TASK STATEMENT = Would you write out the entries again, exactly as they are, but without images?

Collected data =

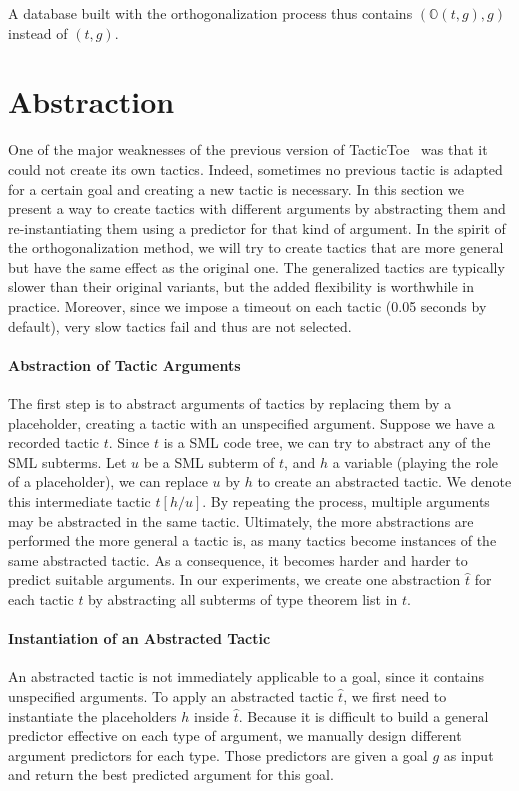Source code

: \documentclass[runningheads,a4paper,draft]{svjour3}
\def\sml{\textsf{SML}\xspace}
\def\tactictoe{\textsf{TacticToe}\xspace}
\begin{document}
A database built with the orthogonalization process thus contains
$(\mathbb{O}(t,g),g)$ instead of $(t,g)$.

\section{Abstraction}\label{sec:synthesis}
One of the major weaknesses of the previous version of 
\tactictoe~\cite{tgckju-lpar17} was that
it could not create its own tactics. Indeed, sometimes no previous tactic is
adapted for a certain goal and creating a new tactic is necessary.
In this section we present a way to create tactics with different arguments
by abstracting them and re-instantiating them using a predictor for that kind
of argument. In the spirit of the orthogonalization method, we will try to
create tactics that are more general but have the same effect as the
original one. The generalized tactics are typically slower than their
original variants, but the added flexibility is worthwhile in practice. Moreover,
since we impose a timeout on each tactic (0.05 seconds by default), very slow
tactics fail and thus are not selected.

\paragraph{Abstraction of Tactic Arguments}
The first step is to abstract arguments of tactics by replacing them by a
placeholder, creating a tactic with an unspecified argument.
Suppose we have a recorded tactic $t$. Since $t$ is a \sml code tree, we can
try to abstract any of the
\sml subterms. Let $u$ be a \sml subterm of $t$, and $h$ a variable (playing
the role of a placeholder), we
can replace $u$ by $h$ to create an abstracted tactic.
We denote this intermediate tactic $t[h/u]$. By repeating the
process, multiple
arguments may be abstracted in the same tactic. Ultimately, the more
abstractions are performed the more general a tactic is, as many tactics
become instances of the same abstracted tactic. As a consequence, it becomes
harder and harder to predict suitable arguments. In our experiments, we create
one abstraction $\hat{t}$ for each tactic $t$ by abstracting all subterms of
type theorem list in $t$.

\paragraph{Instantiation of an Abstracted Tactic}
An abstracted tactic is not immediately applicable to a goal, since it contains
unspecified arguments. To apply an abstracted tactic $\hat{t}$, we first need
to
instantiate the placeholders $h$ inside $\hat{t}$. Because it is difficult to
build a general predictor effective on each type of argument, we manually
design different argument predictors for each type. Those predictors are
given a goal $g$ as input and return the best predicted argument for this
goal.
\end{document}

TASK RESULT =
Source code

: \documentclass[runningheads,a4paper,draft]{svjour3}
\def\sml{\textsf{SML}\xspace}
\def\tactictoe{\textsf{TacticToe}\xspace}
\begin{document}
A database built with the orthogonalization process thus contains
$(\mathbb{O}(t,g),g)$ instead of $(t,g)$.

\section{Abstraction}\label{sec:synthesis}
One of the major weaknesses of the previous version of 
\tactictoe~\cite{tgckju-lpar17} was that
it could not create its own tactics. Indeed, sometimes no previous tactic is
adapted for a certain goal and creating a new tactic is necessary.
In this section we present a way to create tactics with different arguments
by abstracting them and re-instantiating them using a predictor for that kind
of argument. In the spirit of the orthogonalization method, we will try to
create tactics that are more general but have the same effect as the
original one. The generalized tactics are typically slower than their
original variants, but the added flexibility is worthwhile in practice. Moreover,
since we impose a timeout on each tactic (0.05 seconds by default), very slow
tactics fail and thus are not selected.

\paragraph{Abstraction of Tactic Arguments}
The first step is to abstract arguments of tactics by replacing them by a
placeholder, creating a tactic with an unspecified argument.
Suppose we have a recorded tactic $t$. Since $t$ is a \sml code tree, we can
try to abstract any of the
\sml subterms. Let $u$ be a \sml subterm of $t$, and $h$ a variable (playing
the role of a placeholder), we
can replace $u$ by $h$ to create an abstracted tactic.
We denote this intermediate tactic $t[h/u]$. By repeating the
process, multiple
arguments may be abstracted in the same tactic. Ultimately, the more
abstractions are performed the more general a tactic is, as many tactics
become instances of the same abstracted tactic. As a consequence, it becomes
harder and harder to predict suitable arguments. In our experiments, we create
one abstraction $\hat{t}$ for each tactic $t$ by abstracting all subterms of
type theorem list in $t$.

\paragraph{Instantiation of an Abstracted Tactic}
An abstracted tactic is not immediately applicable to a goal, since it contains
unspecified arguments. To apply an abstracted tactic $\hat{t}$, we first need
to
instantiate the placeholders $h$ inside $\hat{t}$. Because it is difficult to
build a general predictor effective on each type of argument, we manually
design different argument predictors for each type. Those predictors are
given a goal $g$ as input and return the best predicted argument for this
goal.
\end{document}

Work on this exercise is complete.